Records provided START

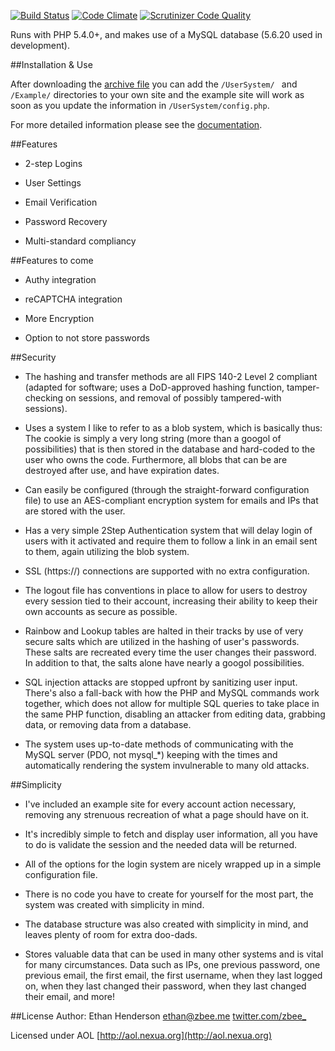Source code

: [![Build Status](https://img.shields.io/travis/Zbee/UserSystem.svg)](https://travis-ci.org/Zbee/UserSystem) [![Code Climate](https://codeclimate.com/github/Zbee/UserSystem/badges/gpa.svg)](https://codeclimate.com/github/Zbee/UserSystem) [![Scrutinizer Code Quality](https://scrutinizer-ci.com/g/Zbee/UserSystem/badges/quality-score.png?b=master)](https://scrutinizer-ci.com/g/Zbee/UserSystem/?branch=master)

Runs with PHP 5.4.0+, and makes use of a MySQL database (5.6.20 used in development).

##Installation & Use

After downloading the [archive file](https://github.com/Zbee/UserSystem/archive/master.zip) you can add the `/UserSystem/ ` and `/Example/` directories to your own site and the example site will work as soon as you update the information in `/UserSystem/config.php`.

For more detailed information please see the [documentation](https://zbee.github.io/UserSystem/documentation).

##Features

* 2-step Logins

* User Settings

* Email Verification

* Password Recovery

* Multi-standard compliancy

##Features to come

* Authy integration

* reCAPTCHA integration

* More Encryption

* Option to not store passwords

##Security

* The hashing and transfer methods are all FIPS 140-2 Level 2 compliant (adapted for software; uses a DoD-approved hashing function, tamper-checking on sessions, and removal of possibly tampered-with sessions).

* Uses a system I like to refer to as a blob system, which is basically thus: The cookie is simply a very long string (more than a googol of possibilities) that is then stored in the database and hard-coded to the user who owns the code. Furthermore, all blobs that can be are destroyed after use, and have expiration dates.

* Can easily be configured (through the straight-forward configuration file) to use an AES-compliant encryption system for emails and IPs that are stored with the user.

* Has a very simple 2Step Authentication system that will delay login of users with it activated and require them to follow a link in an email sent to them, again utilizing the blob system.

* SSL (https://) connections are supported with no extra configuration.

* The logout file has conventions in place to allow for users to destroy every session tied to their account, increasing their ability to keep their own accounts as secure as possible.

* Rainbow and Lookup tables are halted in their tracks by use of very secure salts which are utilized in the hashing of user's passwords. These salts are recreated every time the user changes their password. In addition to that, the salts alone have nearly a googol possibilities.

* SQL injection attacks are stopped upfront by sanitizing user input. There's also a fall-back with how the PHP and MySQL commands work together, which does not allow for multiple SQL queries to take place in the same PHP function, disabling an attacker from editing data, grabbing data, or removing data from a database.

* The system uses up-to-date methods of communicating with the MySQL server (PDO, not mysql_*) keeping with the times and automatically rendering the system invulnerable to many old attacks.

##Simplicity

* I've included an example site for every account action necessary, removing any strenuous recreation of what a page should have on it.

* It's incredibly simple to fetch and display user information, all you have to do is validate the session and the needed data will be returned.

* All of the options for the login system are nicely wrapped up in a simple configuration file.

* There is no code you have to create for yourself for the most part, the system was created with simplicity in mind.

* The database structure was also created with simplicity in mind, and leaves plenty of room for extra doo-dads.

* Stores valuable data that can be used in many other systems and is vital for many circumstances. Data such as IPs, one previous password, one previous email, the first email, the first username, when they last logged on, when they last changed their password, when they last changed their email, and more!

##License
Author: Ethan Henderson [ethan@zbee.me](mailto:ethan@zbee.me) [twitter.com/zbee_](https://twitter.com/zbee_)

Licensed under AOL [http://aol.nexua.org](http://aol.nexua.org)
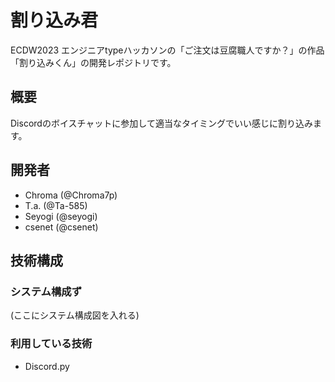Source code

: # 割り込み君

ECDW2023 エンジニアtypeハッカソンの「ご注文は豆腐職人ですか？」の作品「割り込みくん」の開発レポジトリです。
## 概要

Discordのボイスチャットに参加して適当なタイミングでいい感じに割り込みます。

## 開発者

- Chroma (@Chroma7p)
- T.a. (@Ta-585)
- Seyogi (@seyogi)
- csenet (@csenet)

## 技術構成

### システム構成ず

(ここにシステム構成図を入れる)
### 利用している技術
- Discord.py
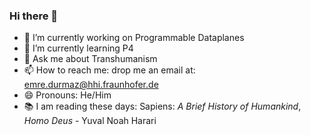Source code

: ### Hi there 👋


- 🔭 I’m currently working on Programmable Dataplanes
- 🌱 I’m currently learning P4
- 💬 Ask me about Transhumanism
- 📫 How to reach me: drop me an email at: emre.durmaz@hhi.fraunhofer.de
- 😄 Pronouns: He/Him
- 📚 I am reading these days: Sapiens: *A Brief History of Humankind*, *Homo Deus* - Yuval Noah Harari

<!--
**durmazemre/durmazemre** is a ✨ _special_ ✨ repository because its `README.md` (this file) appears on your GitHub profile.

Here are some ideas to get you started:


- 👯 I’m looking to collaborate on ...
- 🤔 I’m looking for help with ...
- 


- ⚡ Fun fact: ...
-->
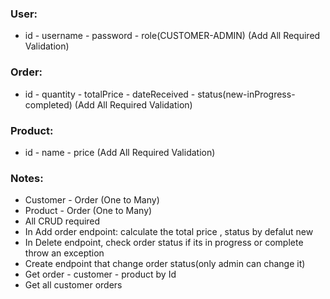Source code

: ### User:
- id - username - password - role(CUSTOMER-ADMIN) (Add All Required Validation)

### Order:
- id - quantity - totalPrice - dateReceived - status(new-inProgress-completed) (Add All Required Validation)

### Product:
- id - name - price (Add All Required Validation)


### Notes:
- Customer - Order (One to Many)
- Product - Order (One to Many)
- All CRUD required
- In Add order endpoint: calculate the total price , status by defalut new  
- In Delete endpoint, check order status if its in progress or complete throw an exception
- Create endpoint that change order status(only admin can change it)
- Get order - customer - product by Id
- Get all customer orders
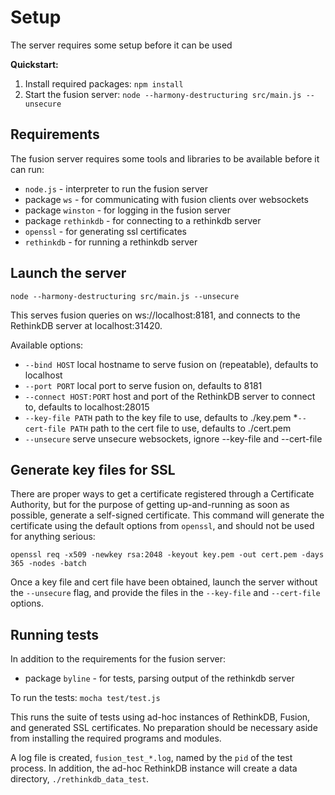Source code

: # Setup
The server requires some setup before it can be used

__Quickstart:__

1. Install required packages: `npm install`
2. Start the fusion server: `node --harmony-destructuring src/main.js --unsecure`

## Requirements
The fusion server requires some tools and libraries to be available before it
can run:

 * `node.js` - interpreter to run the fusion server
  * package `ws` - for communicating with fusion clients over websockets
  * package `winston` - for logging in the fusion server
  * package `rethinkdb` - for connecting to a rethinkdb server
 * `openssl` - for generating ssl certificates
 * `rethinkdb` - for running a rethinkdb server

## Launch the server

`node --harmony-destructuring src/main.js --unsecure`

This serves fusion queries on ws://localhost:8181, and connects to the RethinkDB server at localhost:31420.

Available options:
 * `--bind HOST`            local hostname to serve fusion on (repeatable), defaults to localhost
 * `--port PORT`            local port to serve fusion on, defaults to 8181
 * `--connect HOST:PORT`    host and port of the RethinkDB server to connect to, defaults to localhost:28015
 * `--key-file PATH`        path to the key file to use, defaults to ./key.pem
 *`--cert-file PATH`       path to the cert file to use, defaults to ./cert.pem
 * `--unsecure`             serve unsecure websockets, ignore --key-file and --cert-file

## Generate key files for SSL
There are proper ways to get a certificate registered through a Certificate
Authority, but for the purpose of getting up-and-running as soon as possible,
generate a self-signed certificate.  This command will generate the certificate
using the default options from `openssl`, and should not be used for anything
serious:

`openssl req -x509 -newkey rsa:2048 -keyout key.pem -out cert.pem -days 365 -nodes -batch`

Once a key file and cert file have been obtained, launch the server without the `--unsecure`
flag, and provide the files in the `--key-file` and `--cert-file` options.

## Running tests

In addition to the requirements for the fusion server:
 * package `byline` - for tests, parsing output of the rethinkdb server

To run the tests: `mocha test/test.js`

This runs the suite of tests using ad-hoc instances of RethinkDB, Fusion, and generated SSL certificates.
No preparation should be necessary aside from installing the required programs and modules.

A log file is created, `fusion_test_*.log`, named by the `pid` of the test process.  In addition, the
ad-hoc RethinkDB instance will create a data directory, `./rethinkdb_data_test`.
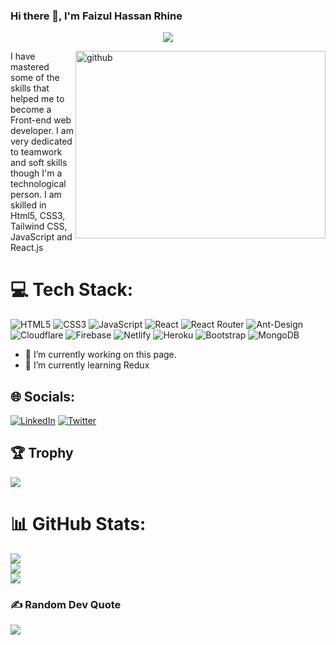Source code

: ### Hi there 👋, I'm Faizul Hassan Rhine
<p align="center">
  <a href="https://github.com/DenverCoder1/readme-typing-svg"><img src="https://readme-typing-svg.herokuapp.com/?lines=Web%20Developer%20at%20The%20KOW%20Company;&font=Fira%20Code&center=true&width=840&height=45&weight=700&pause=1000&color=6aa84f&vCenter=true&size=25"></a>
</p>
<img src='https://camo.githubusercontent.com/c1dcb74cc1c1835b1d716f5051499a2814c683c806b15f04b0eba492863703e9/68747470733a2f2f63646e2e6472696262626c652e636f6d2f75736572732f3733303730332f73637265656e73686f74732f363538313234332f6176656e746f2e676966' alt='github' width='400' height='300' align='right'>
I have mastered some of the skills that helped me to become a Front-end web developer. I am very dedicated to teamwork and soft skills though I'm a technological person. I am skilled in Html5, CSS3, Tailwind CSS, JavaScript and React.js

# 💻 Tech Stack:
 ![HTML5](https://img.shields.io/badge/html5-%23E34F26.svg?style=flat&logo=html5&logoColor=white) ![CSS3](https://img.shields.io/badge/css3-%231572B6.svg?style=flat&logo=css3&logoColor=white) ![JavaScript](https://img.shields.io/badge/javascript-%23323330.svg?style=flat&logo=javascript&logoColor=%23F7DF1E) ![React](https://img.shields.io/badge/react-%2320232a.svg?style=flat&logo=react&logoColor=%2361DAFB) ![React Router](https://img.shields.io/badge/React_Router-CA4245?style=flat&logo=react-router&logoColor=white) ![Ant-Design](https://img.shields.io/badge/-AntDesign-%230170FE?style=flat&logo=ant-design&logoColor=white)  ![Cloudflare](https://img.shields.io/badge/Cloudflare-F38020?style=flat&logo=Cloudflare&logoColor=white) ![Firebase](https://img.shields.io/badge/firebase-%23039BE5.svg?style=flat&logo=firebase) ![Netlify](https://img.shields.io/badge/netlify-%23000000.svg?style=flat&logo=netlify&logoColor=#00C7B7) ![Heroku](https://img.shields.io/badge/heroku-%23430098.svg?style=flat&logo=heroku&logoColor=white)  ![Bootstrap](https://img.shields.io/badge/bootstrap-%23563D7C.svg?style=flat&logo=bootstrap&logoColor=white) ![MongoDB](https://img.shields.io/badge/MongoDB-%234ea94b.svg?style=flat&logo=mongodb&logoColor=white)


- 🔭 I’m currently working on this page. 
- 🌱 I’m currently learning Redux 

## 🌐 Socials:
[![LinkedIn](https://img.shields.io/badge/LinkedIn-%230077B5.svg?logo=linkedin&logoColor=white)](https://linkedin.com/in/faizul-hassan) [![Twitter](https://img.shields.io/badge/Twitter-%231DA1F2.svg?logo=Twitter&logoColor=white)](https://twitter.com/@FaizulH90208137) 

## 🏆 Trophy

<p align="left">
  <img alig src="https://github-profile-trophy.vercel.app/?username=rayhanalshorif133&theme=onestar&row=1&margin-w=15&rank=SSS,SS,S,AAA,AA,A,B,C" />
</p>

 # 📊 GitHub Stats:
 

![](https://github-readme-stats.vercel.app/api?username=FaizulHassan-Rhine&theme=vue&hide_border=false&include_all_commits=true&count_private=false)<br/>
![](https://github-readme-streak-stats.herokuapp.com/?user=FaizulHassan-Rhine&theme=vue&hide_border=false)<br/>
![](https://github-readme-stats.vercel.app/api/top-langs/?username=FaizulHassan-Rhine&theme=vue&hide_border=false&include_all_commits=true&count_private=false&layout=compact)

### ✍️ Random Dev Quote
![](https://quotes-github-readme.vercel.app/api?type=horizontal&theme=light)



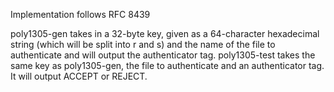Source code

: Implementation follows RFC 8439

poly1305-gen takes in a 32-byte key, given as a 64-character hexadecimal string (which will be split into r and s) and the name of the file to authenticate and will output the authenticator tag.
poly1305-test takes the same key as poly1305-gen, the file to authenticate and an authenticator tag. It will output ACCEPT or REJECT.
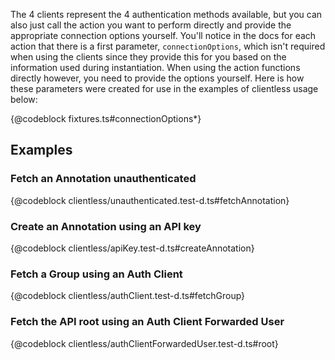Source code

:The 4 clients represent the 4 authentication methods available, but you can also just call the action you want to perform directly and provide the appropriate connection options yourself.
You'll notice in the docs for each action that there is a first parameter, `connectionOptions`, which isn't required when using the clients since they provide this for you based on the information used during instantiation. When using the action functions directly however, you need to provide the options yourself. Here is how these parameters were created for use in the examples of clientless usage below:

{@codeblock fixtures.ts#connectionOptions*}

## Examples
###   Fetch an Annotation unauthenticated
{@codeblock clientless/unauthenticated.test-d.ts#fetchAnnotation}

### Create an Annotation using an API key
{@codeblock clientless/apiKey.test-d.ts#createAnnotation}

### Fetch a Group using an Auth Client
{@codeblock clientless/authClient.test-d.ts#fetchGroup}

### Fetch the API root using an Auth Client Forwarded User
{@codeblock clientless/authClientForwardedUser.test-d.ts#root}
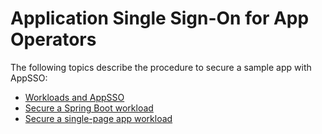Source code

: # Application Single Sign-On for App Operators

The following topics describe the procedure to secure a sample app with AppSSO: 

- [Workloads and AppSSO](workloads-and-appsso.hbs.md)
- [Secure a Spring Boot workload](secure-spring-boot-workload.hbs.md)
- [Secure a single-page app workload](secure-spa-workload.hbs.md)
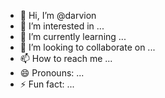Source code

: - 👋 Hi, I’m @darvion
- 👀 I’m interested in ...
- 🌱 I’m currently learning ...
- 💞️ I’m looking to collaborate on ...
- 📫 How to reach me ...
- 😄 Pronouns: ...
- ⚡ Fun fact: ...

<!---
darvion/darvion is a ✨ special ✨ repository because its `README.md` (this file) appears on your GitHub profile.
You can click the Preview link to take a look at your changes.
--->
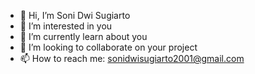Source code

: - 👋 Hi, I’m Soni Dwi Sugiarto
- 👀 I’m interested in you
- 🌱 I’m currently learn about you
- 💞️ I’m looking to collaborate on your project
- 📫 How to reach me: sonidwisugiarto2001@gmail.com

<!---
Soni Dwi Sugiarto is a ✨ special ✨ repository because its `README.md` (this file) appears on your GitHub profile.
You can click the Preview link to take a look at your changes.
--->
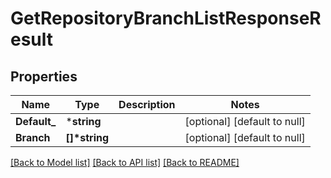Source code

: # GetRepositoryBranchListResponseResult

## Properties
Name | Type | Description | Notes
------------ | ------------- | ------------- | -------------
**Default_** | ***string** |  | [optional] [default to null]
**Branch** | **[]\*string** |  | [optional] [default to null]

[[Back to Model list]](../README.md#documentation-for-models) [[Back to API list]](../README.md#documentation-for-api-endpoints) [[Back to README]](../README.md)


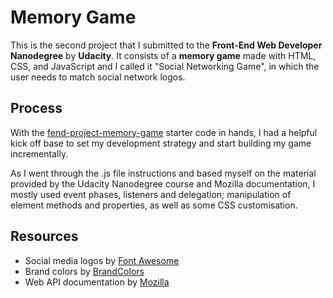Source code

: # Memory Game
This is the second project that I submitted to the **Front-End Web Developer Nanodegree** by **Udacity**. It consists of a **memory game** made with HTML, CSS, and JavaScript and I called it "Social Networking Game", in which the user needs to match social network logos.

## Process
With the [fend-project-memory-game](https://github.com/udacity/fend-project-memory-game) starter code in hands, I had a helpful kick off base to set my development strategy and start building my game incrementally.

As I went through the .js file instructions and based myself on the material provided by the Udacity Nanodegree course and Mozilla documentation, I mostly used event phases, listeners and delegation; manipulation of element methods and properties, as well as some CSS customisation. 

## Resources
* Social media logos by [Font Awesome](https://fontawesome.com/)
* Brand colors by [BrandColors](https://brandcolors.net/)
* Web API documentation by [Mozilla](https://developer.mozilla.org/en-US/docs/Web/API)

Records provided END

▶ **Exercise brief**:
From the records above, copy only the lines starting with the line that holds "After downloading the" and going on through the line that holds "no extra configuration.", exactly as written.

▶ **Your solution**:
After downloading the [archive file](https://github.com/Zbee/UserSystem/archive/master.zip) you can add the `/UserSystem/ ` and `/Example/` directories to your own site and the example site will work as soon as you update the information in `/UserSystem/config.php`.

For more detailed information please see the [documentation](https://zbee.github.io/UserSystem/documentation).

##Features

* 2-step Logins

* User Settings

* Email Verification

* Password Recovery

* Multi-standard compliancy

##Features to come

* Authy integration

* reCAPTCHA integration

* More Encryption

* Option to not store passwords

##Security

* The hashing and transfer methods are all FIPS 140-2 Level 2 compliant (adapted for software; uses a DoD-approved hashing function, tamper-checking on sessions, and removal of possibly tampered-with sessions).

* Uses a system I like to refer to as a blob system, which is basically thus: The cookie is simply a very long string (more than a googol of possibilities) that is then stored in the database and hard-coded to the user who owns the code. Furthermore, all blobs that can be are destroyed after use, and have expiration dates.

* Can easily be configured (through the straight-forward configuration file) to use an AES-compliant encryption system for emails and IPs that are stored with the user.

* Has a very simple 2Step Authentication system that will delay login of users with it activated and require them to follow a link in an email sent to them, again utilizing the blob system.

* SSL (https://) connections are supported with no extra configuration.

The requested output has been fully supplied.